Leo Pinheiro/ValorSÃO PAULO – A Embraer afirmou na noite desta quarta-feira que uma eventual combinação de negócios com a americana Boeing deve preservar, “antes de mais nada”, os interesses estratégicos da segurança nacional. Além disso, a empresa disse que a negociação deve “respeitar incondicionalmente” as restrições decorrentes da ação de classe especial (“golden share”) detidas pelo governo brasileiro — por meio da qual é possível vetar, por exemplo, uma tentativa de aquisição do controle da empresa.

Em comunicado enviado à Comissão de Valores Mobiliários (CVM), a fabricante brasileira de aeronaves destacou que, no momento, não possui elementos para manifestar-se sobre as atuais intenções da Boeing ou a estrutura que uma potencial combinação de negócios entre as empresas poderia vir a adotar.

“A administração da Embraer tomou, como sempre tem feito, boa nota das manifestações públicas do governo brasileiro e seguirá em conformidade com elas em quaisquer futuros entendimentos”, afirmou a companhia.
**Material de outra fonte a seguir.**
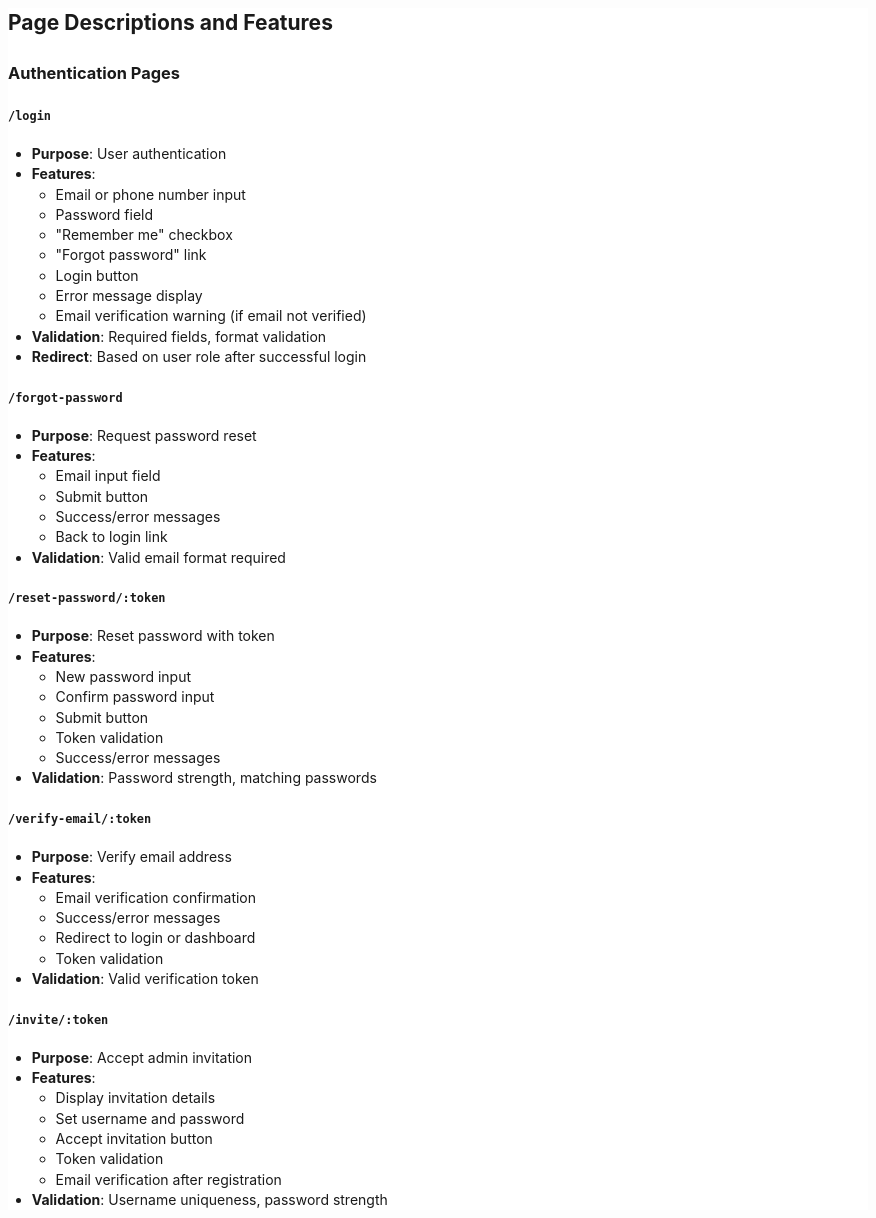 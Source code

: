 ## Page Descriptions and Features

### Authentication Pages

#### `/login`
- **Purpose**: User authentication
- **Features**: 
  - Email or phone number input
  - Password field
  - "Remember me" checkbox
  - "Forgot password" link
  - Login button
  - Error message display
  - Email verification warning (if email not verified)
- **Validation**: Required fields, format validation
- **Redirect**: Based on user role after successful login

#### `/forgot-password`
- **Purpose**: Request password reset
- **Features**:
  - Email input field
  - Submit button
  - Success/error messages
  - Back to login link
- **Validation**: Valid email format required

#### `/reset-password/:token`
- **Purpose**: Reset password with token
- **Features**:
  - New password input
  - Confirm password input
  - Submit button
  - Token validation
  - Success/error messages
- **Validation**: Password strength, matching passwords

#### `/verify-email/:token`
- **Purpose**: Verify email address
- **Features**:
  - Email verification confirmation
  - Success/error messages
  - Redirect to login or dashboard
  - Token validation
- **Validation**: Valid verification token

#### `/invite/:token`
- **Purpose**: Accept admin invitation
- **Features**:
  - Display invitation details
  - Set username and password
  - Accept invitation button
  - Token validation
  - Email verification after registration
- **Validation**: Username uniqueness, password strength
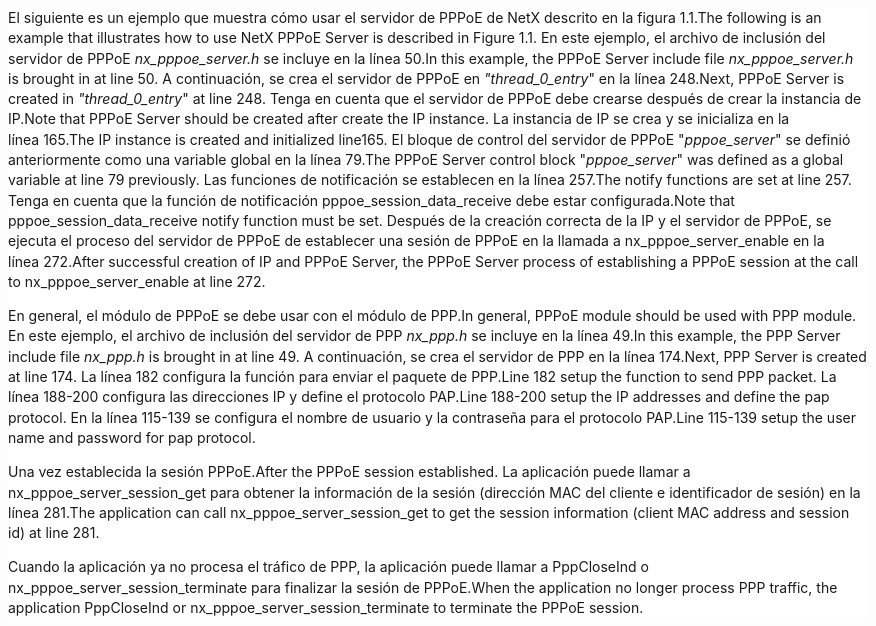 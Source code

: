 <span data-ttu-id="de6aa-123">El siguiente es un ejemplo que muestra cómo usar el servidor de PPPoE de NetX descrito en la figura 1.1.</span><span class="sxs-lookup"><span data-stu-id="de6aa-123">The following is an example that illustrates how to use NetX PPPoE Server is described in Figure 1.1.</span></span> <span data-ttu-id="de6aa-124">En este ejemplo, el archivo de inclusión del servidor de PPPoE *nx_pppoe_server.h* se incluye en la línea 50.</span><span class="sxs-lookup"><span data-stu-id="de6aa-124">In this example, the PPPoE Server include file *nx_pppoe_server.h* is brought in at line 50.</span></span> <span data-ttu-id="de6aa-125">A continuación, se crea el servidor de PPPoE en *"thread_0_entry*" en la línea 248.</span><span class="sxs-lookup"><span data-stu-id="de6aa-125">Next, PPPoE Server is created in *"thread_0_entry*" at line 248.</span></span> <span data-ttu-id="de6aa-126">Tenga en cuenta que el servidor de PPPoE debe crearse después de crear la instancia de IP.</span><span class="sxs-lookup"><span data-stu-id="de6aa-126">Note that PPPoE Server should be created after create the IP instance.</span></span> <span data-ttu-id="de6aa-127">La instancia de IP se crea y se inicializa en la línea 165.</span><span class="sxs-lookup"><span data-stu-id="de6aa-127">The IP instance is created and initialized line165.</span></span> <span data-ttu-id="de6aa-128">El bloque de control del servidor de PPPoE "*pppoe_server*" se definió anteriormente como una variable global en la línea 79.</span><span class="sxs-lookup"><span data-stu-id="de6aa-128">The PPPoE Server control block "*pppoe_server*" was defined as a global variable at line 79 previously.</span></span> <span data-ttu-id="de6aa-129">Las funciones de notificación se establecen en la línea 257.</span><span class="sxs-lookup"><span data-stu-id="de6aa-129">The notify functions are set at line 257.</span></span> <span data-ttu-id="de6aa-130">Tenga en cuenta que la función de notificación pppoe_session_data_receive debe estar configurada.</span><span class="sxs-lookup"><span data-stu-id="de6aa-130">Note that pppoe_session_data_receive notify function must be set.</span></span> <span data-ttu-id="de6aa-131">Después de la creación correcta de la IP y el servidor de PPPoE, se ejecuta el proceso del servidor de PPPoE de establecer una sesión de PPPoE en la llamada a nx_pppoe_server_enable en la línea 272.</span><span class="sxs-lookup"><span data-stu-id="de6aa-131">After successful creation of IP and PPPoE Server, the PPPoE Server process of establishing a PPPoE session at the call to nx_pppoe_server_enable at line 272.</span></span>

<span data-ttu-id="de6aa-132">En general, el módulo de PPPoE se debe usar con el módulo de PPP.</span><span class="sxs-lookup"><span data-stu-id="de6aa-132">In general, PPPoE module should be used with PPP module.</span></span> <span data-ttu-id="de6aa-133">En este ejemplo, el archivo de inclusión del servidor de PPP *nx_ppp.h* se incluye en la línea 49.</span><span class="sxs-lookup"><span data-stu-id="de6aa-133">In this example, the PPP Server include file *nx_ppp.h* is brought in at line 49.</span></span> <span data-ttu-id="de6aa-134">A continuación, se crea el servidor de PPP en la línea 174.</span><span class="sxs-lookup"><span data-stu-id="de6aa-134">Next, PPP Server is created at line 174.</span></span> <span data-ttu-id="de6aa-135">La línea 182 configura la función para enviar el paquete de PPP.</span><span class="sxs-lookup"><span data-stu-id="de6aa-135">Line 182 setup the function to send PPP packet.</span></span> <span data-ttu-id="de6aa-136">La línea 188-200 configura las direcciones IP y define el protocolo PAP.</span><span class="sxs-lookup"><span data-stu-id="de6aa-136">Line 188-200 setup the IP addresses and define the pap protocol.</span></span> <span data-ttu-id="de6aa-137">En la línea 115-139 se configura el nombre de usuario y la contraseña para el protocolo PAP.</span><span class="sxs-lookup"><span data-stu-id="de6aa-137">Line 115-139 setup the user name and password for pap protocol.</span></span>

<span data-ttu-id="de6aa-138">Una vez establecida la sesión PPPoE.</span><span class="sxs-lookup"><span data-stu-id="de6aa-138">After the PPPoE session established.</span></span> <span data-ttu-id="de6aa-139">La aplicación puede llamar a nx_pppoe_server_session_get para obtener la información de la sesión (dirección MAC del cliente e identificador de sesión) en la línea 281.</span><span class="sxs-lookup"><span data-stu-id="de6aa-139">The application can call nx_pppoe_server_session_get to get the session information (client MAC address and session id) at line 281.</span></span>

<span data-ttu-id="de6aa-140">Cuando la aplicación ya no procesa el tráfico de PPP, la aplicación puede llamar a PppCloseInd o nx_pppoe_server_session_terminate para finalizar la sesión de PPPoE.</span><span class="sxs-lookup"><span data-stu-id="de6aa-140">When the application no longer process PPP traffic, the application PppCloseInd or nx_pppoe_server_session_terminate to terminate the PPPoE session.</span></span>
A manifestação da empresa brasileira ocorreu em resposta a questionamentos da CVM quanto a notícia publicada pelo jornal “Folha de S. Paulo”, repercutindo a possível fusão entre as companhias. Em 21 de dezembro, Embraer e Boeing confirmaram que estavam em tratativas em relação a uma potencial combinação de seus negócios, em bases que ainda estavam em discussão.